◆ **About this exercise**
In the records below, find each line with the word "that" and copy it.

◆ **Task material**
=== Begin Enclosure ===
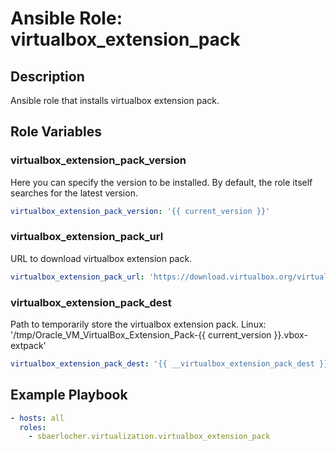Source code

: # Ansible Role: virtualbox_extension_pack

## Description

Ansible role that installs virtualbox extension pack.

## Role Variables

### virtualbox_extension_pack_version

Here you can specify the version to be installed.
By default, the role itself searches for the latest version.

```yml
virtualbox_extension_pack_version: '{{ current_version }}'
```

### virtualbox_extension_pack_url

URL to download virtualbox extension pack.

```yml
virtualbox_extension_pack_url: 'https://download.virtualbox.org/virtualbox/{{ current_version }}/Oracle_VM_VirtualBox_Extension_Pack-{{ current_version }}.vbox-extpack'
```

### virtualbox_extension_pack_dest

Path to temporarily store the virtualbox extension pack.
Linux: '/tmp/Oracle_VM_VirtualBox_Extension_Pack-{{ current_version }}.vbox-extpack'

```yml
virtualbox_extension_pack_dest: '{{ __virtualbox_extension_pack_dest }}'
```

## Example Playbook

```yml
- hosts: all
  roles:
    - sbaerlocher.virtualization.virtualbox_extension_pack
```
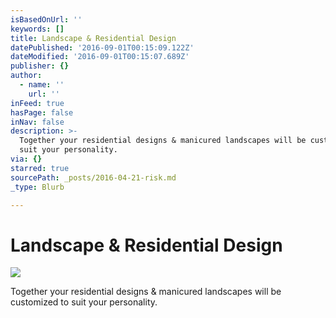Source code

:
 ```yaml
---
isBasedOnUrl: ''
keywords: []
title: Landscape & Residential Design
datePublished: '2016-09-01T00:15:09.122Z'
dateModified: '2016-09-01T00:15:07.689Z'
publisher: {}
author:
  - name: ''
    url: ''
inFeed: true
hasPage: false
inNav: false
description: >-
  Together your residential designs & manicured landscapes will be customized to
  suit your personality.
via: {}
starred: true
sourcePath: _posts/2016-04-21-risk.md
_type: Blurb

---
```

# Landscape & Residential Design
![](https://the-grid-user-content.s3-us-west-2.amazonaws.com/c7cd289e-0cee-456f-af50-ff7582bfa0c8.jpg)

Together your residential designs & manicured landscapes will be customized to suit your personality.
=== End Enclosure ===
=== Begin Enclosure ===
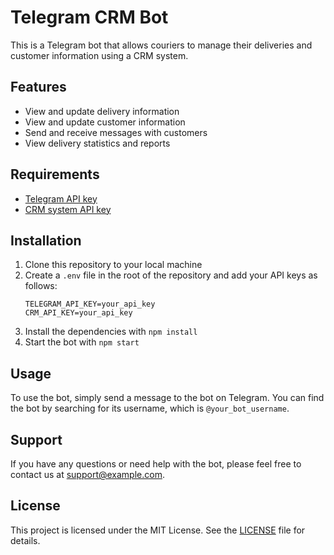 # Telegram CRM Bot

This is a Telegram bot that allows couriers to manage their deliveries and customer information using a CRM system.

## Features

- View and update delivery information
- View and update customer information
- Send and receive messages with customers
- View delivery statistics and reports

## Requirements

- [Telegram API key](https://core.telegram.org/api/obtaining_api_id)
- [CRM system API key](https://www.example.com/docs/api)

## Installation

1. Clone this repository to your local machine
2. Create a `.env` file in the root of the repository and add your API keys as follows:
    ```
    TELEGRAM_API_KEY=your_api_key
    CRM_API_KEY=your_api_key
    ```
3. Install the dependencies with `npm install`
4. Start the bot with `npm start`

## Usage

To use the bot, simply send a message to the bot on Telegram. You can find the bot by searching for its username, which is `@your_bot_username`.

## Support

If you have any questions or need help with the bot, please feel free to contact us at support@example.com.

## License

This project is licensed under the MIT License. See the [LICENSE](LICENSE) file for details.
=== End Enclosure ===
◆ **Answer section**
Ansible role that installs virtualbox extension pack.
This is a Telegram bot that allows couriers to manage their deliveries and customer information using a CRM system.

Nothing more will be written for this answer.